(Records from a collection)
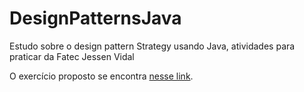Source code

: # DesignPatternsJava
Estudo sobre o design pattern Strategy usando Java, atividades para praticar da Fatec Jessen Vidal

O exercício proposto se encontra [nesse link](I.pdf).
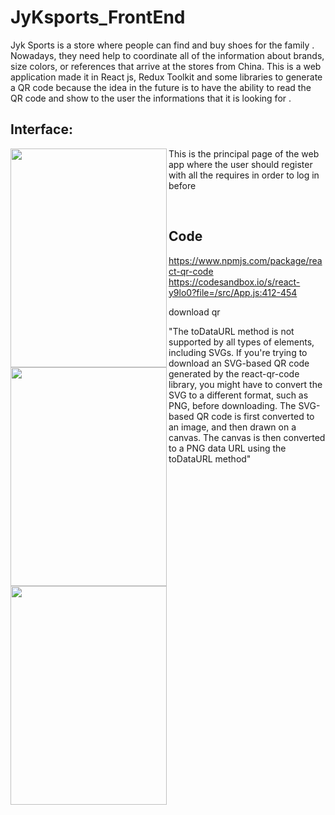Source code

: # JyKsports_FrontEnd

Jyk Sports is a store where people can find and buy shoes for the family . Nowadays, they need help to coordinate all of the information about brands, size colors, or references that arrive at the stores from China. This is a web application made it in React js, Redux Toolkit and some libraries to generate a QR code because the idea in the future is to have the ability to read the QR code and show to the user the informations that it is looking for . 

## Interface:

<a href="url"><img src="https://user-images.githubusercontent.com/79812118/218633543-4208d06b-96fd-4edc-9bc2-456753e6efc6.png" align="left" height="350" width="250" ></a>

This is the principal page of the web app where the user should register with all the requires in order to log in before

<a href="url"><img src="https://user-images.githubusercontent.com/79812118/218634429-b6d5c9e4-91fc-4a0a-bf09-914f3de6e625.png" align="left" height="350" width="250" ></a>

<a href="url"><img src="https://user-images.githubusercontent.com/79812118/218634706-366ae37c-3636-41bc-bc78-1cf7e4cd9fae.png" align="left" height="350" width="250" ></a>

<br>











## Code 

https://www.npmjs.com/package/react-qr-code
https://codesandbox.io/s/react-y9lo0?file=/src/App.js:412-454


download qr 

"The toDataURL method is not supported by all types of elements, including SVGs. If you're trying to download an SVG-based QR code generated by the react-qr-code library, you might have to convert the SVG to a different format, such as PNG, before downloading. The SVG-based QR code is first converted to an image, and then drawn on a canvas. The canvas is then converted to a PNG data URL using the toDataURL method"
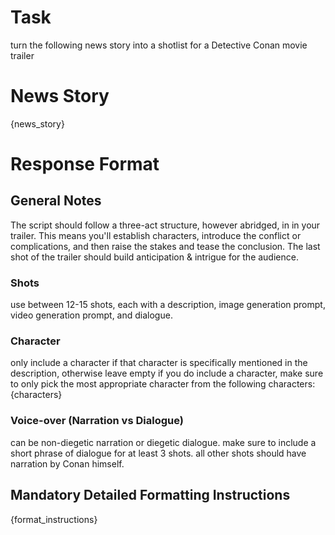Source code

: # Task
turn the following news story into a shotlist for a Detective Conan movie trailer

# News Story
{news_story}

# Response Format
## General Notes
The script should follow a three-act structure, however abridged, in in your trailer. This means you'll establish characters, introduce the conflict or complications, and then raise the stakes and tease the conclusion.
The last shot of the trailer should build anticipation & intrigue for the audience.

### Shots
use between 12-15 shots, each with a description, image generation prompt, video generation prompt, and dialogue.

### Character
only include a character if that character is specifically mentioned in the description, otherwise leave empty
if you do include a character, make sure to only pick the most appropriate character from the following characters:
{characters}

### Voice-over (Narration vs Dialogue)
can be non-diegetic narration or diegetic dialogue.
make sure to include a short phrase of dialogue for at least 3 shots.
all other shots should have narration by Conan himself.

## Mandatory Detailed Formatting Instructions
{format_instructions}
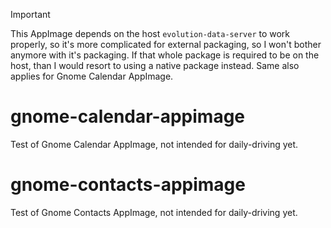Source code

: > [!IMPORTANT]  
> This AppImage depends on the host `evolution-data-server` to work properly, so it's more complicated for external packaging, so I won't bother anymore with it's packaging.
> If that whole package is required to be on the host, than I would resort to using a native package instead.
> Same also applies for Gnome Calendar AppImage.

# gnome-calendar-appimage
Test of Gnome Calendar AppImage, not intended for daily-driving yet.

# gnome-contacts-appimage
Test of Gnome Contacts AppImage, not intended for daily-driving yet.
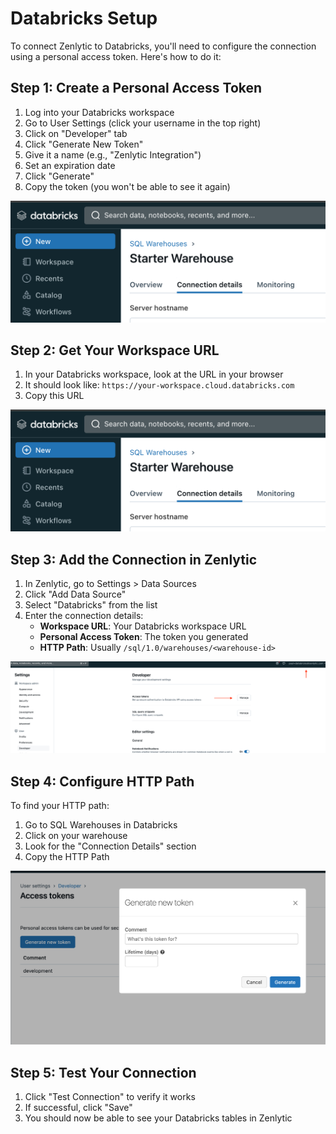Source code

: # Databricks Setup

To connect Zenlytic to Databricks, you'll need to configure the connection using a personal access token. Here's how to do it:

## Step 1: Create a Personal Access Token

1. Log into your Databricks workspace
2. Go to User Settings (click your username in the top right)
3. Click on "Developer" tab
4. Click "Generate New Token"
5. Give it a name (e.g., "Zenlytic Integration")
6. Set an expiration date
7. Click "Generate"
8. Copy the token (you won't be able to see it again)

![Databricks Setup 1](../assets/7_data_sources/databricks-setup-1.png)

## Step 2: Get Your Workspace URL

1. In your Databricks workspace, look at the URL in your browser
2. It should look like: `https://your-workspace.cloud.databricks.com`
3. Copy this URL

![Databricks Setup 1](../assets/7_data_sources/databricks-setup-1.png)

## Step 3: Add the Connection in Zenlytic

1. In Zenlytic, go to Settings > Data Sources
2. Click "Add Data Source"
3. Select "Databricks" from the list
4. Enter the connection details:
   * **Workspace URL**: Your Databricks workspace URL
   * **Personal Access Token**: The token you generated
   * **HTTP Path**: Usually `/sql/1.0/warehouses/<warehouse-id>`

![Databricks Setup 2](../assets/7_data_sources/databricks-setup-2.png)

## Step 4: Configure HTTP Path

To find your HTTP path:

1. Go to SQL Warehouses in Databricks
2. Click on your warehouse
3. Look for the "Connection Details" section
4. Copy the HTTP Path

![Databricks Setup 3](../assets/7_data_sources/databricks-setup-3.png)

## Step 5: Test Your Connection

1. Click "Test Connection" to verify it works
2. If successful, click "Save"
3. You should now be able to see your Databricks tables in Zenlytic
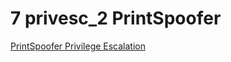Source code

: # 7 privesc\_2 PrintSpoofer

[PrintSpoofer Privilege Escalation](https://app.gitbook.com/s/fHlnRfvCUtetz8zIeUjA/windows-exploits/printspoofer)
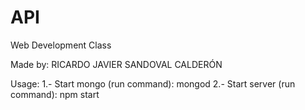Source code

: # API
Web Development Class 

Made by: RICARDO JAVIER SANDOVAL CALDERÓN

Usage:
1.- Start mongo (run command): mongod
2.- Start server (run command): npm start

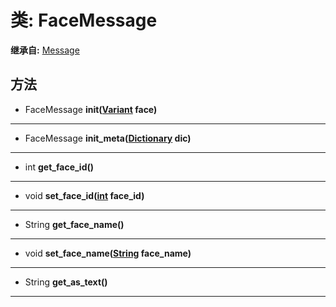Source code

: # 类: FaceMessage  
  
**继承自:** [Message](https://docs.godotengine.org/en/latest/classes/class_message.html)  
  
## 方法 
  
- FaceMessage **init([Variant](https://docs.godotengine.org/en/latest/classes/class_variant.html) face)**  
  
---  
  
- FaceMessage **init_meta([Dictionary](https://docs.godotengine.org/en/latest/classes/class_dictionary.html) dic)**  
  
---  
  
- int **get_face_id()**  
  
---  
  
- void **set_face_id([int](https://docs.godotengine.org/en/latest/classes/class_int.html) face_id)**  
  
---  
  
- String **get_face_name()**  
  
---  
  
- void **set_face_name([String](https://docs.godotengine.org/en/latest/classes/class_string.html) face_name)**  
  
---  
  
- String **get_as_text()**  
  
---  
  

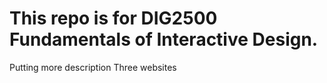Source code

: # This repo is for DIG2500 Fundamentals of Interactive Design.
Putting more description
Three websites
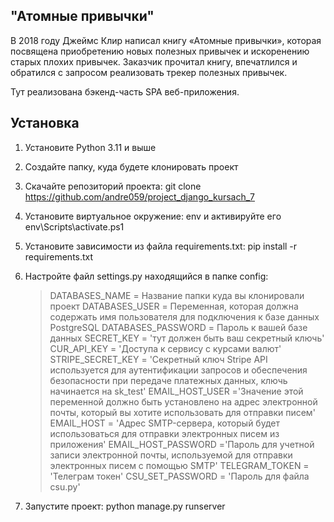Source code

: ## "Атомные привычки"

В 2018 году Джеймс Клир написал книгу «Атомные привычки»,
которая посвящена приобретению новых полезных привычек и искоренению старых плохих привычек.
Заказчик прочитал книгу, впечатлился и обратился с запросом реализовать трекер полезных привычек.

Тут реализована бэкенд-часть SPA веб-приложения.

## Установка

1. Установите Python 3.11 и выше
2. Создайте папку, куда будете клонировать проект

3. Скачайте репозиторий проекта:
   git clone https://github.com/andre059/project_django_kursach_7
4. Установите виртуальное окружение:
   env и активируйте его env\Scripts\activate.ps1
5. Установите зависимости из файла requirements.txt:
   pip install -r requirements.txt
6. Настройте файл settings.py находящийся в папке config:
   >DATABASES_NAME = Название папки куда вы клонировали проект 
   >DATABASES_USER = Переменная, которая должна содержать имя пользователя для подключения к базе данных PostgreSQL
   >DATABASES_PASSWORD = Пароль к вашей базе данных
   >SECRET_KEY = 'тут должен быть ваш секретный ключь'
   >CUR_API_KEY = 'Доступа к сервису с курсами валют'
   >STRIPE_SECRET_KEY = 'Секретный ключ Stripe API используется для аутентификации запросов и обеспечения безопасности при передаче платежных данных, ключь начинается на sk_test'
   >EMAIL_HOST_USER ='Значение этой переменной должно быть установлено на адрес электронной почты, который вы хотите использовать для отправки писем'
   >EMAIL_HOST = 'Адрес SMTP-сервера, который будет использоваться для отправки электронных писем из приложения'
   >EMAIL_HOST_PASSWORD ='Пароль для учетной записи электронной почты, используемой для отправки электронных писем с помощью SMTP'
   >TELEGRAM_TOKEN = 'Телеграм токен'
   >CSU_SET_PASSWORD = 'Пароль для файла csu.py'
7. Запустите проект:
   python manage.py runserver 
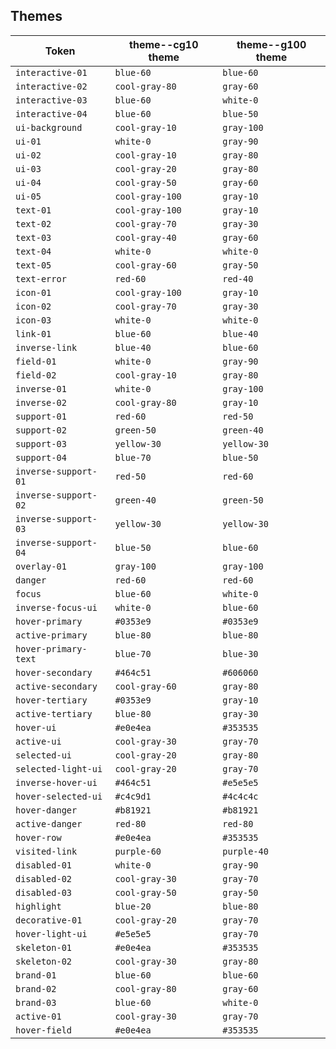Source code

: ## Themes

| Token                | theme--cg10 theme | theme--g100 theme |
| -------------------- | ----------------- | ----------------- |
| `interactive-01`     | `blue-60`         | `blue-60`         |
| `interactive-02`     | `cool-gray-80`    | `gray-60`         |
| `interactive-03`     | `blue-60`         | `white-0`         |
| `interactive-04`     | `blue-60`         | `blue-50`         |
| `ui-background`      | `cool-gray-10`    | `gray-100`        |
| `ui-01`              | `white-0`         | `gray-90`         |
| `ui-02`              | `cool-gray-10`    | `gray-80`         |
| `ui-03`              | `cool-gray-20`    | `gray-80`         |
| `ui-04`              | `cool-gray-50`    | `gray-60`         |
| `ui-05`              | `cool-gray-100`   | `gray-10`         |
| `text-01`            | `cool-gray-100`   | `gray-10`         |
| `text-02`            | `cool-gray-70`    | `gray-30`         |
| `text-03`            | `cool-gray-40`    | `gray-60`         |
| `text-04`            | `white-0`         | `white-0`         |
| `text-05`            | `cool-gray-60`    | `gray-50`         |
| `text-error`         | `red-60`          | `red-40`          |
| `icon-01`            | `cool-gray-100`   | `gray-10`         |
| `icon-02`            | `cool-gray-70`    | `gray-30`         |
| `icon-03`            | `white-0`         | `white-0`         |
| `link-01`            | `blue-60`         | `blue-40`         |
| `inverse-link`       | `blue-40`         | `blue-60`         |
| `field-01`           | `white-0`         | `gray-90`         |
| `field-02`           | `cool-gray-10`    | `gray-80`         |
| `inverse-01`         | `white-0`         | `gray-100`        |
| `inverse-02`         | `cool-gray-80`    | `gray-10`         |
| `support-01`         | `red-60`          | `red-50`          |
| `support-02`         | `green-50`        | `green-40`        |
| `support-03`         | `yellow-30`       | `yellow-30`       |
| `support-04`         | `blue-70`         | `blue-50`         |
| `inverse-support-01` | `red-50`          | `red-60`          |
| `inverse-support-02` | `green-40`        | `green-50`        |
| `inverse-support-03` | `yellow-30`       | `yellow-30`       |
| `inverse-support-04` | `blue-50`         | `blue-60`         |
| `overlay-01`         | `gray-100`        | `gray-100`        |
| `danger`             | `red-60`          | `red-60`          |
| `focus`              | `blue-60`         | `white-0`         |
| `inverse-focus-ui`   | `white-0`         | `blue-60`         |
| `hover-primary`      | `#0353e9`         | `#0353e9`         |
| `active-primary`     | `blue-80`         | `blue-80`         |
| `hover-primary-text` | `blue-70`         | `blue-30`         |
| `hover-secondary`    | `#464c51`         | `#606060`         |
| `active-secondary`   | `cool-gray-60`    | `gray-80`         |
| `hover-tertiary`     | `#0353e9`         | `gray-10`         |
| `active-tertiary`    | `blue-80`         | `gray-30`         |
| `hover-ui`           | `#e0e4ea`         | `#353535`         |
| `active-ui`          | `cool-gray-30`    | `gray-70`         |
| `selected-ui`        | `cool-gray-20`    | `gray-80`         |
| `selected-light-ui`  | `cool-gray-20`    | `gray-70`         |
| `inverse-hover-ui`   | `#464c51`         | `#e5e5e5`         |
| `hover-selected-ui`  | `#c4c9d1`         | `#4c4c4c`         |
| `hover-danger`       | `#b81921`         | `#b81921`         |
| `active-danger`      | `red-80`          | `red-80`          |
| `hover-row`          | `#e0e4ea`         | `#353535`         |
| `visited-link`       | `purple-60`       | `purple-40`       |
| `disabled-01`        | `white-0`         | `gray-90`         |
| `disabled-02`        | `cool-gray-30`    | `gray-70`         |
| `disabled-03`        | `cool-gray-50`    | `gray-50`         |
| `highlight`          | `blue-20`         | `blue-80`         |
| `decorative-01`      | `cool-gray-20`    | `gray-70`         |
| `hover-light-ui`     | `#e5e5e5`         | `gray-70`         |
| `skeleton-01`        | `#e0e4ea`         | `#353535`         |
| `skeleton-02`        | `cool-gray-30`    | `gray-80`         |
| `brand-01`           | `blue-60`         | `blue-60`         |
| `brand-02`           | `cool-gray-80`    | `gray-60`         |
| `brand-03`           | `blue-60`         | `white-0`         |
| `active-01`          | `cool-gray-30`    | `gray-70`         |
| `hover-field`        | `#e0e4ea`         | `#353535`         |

Exercise directions: All lines above between those holding "turn the following" and "### Character", inclusive, must be set down unchanged, and no other line may be included.

Completed exercise:
turn the following news story into a shotlist for a Detective Conan movie trailer

# News Story
{news_story}

# Response Format
## General Notes
The script should follow a three-act structure, however abridged, in in your trailer. This means you'll establish characters, introduce the conflict or complications, and then raise the stakes and tease the conclusion.
The last shot of the trailer should build anticipation & intrigue for the audience.

### Shots
use between 12-15 shots, each with a description, image generation prompt, video generation prompt, and dialogue.

### Character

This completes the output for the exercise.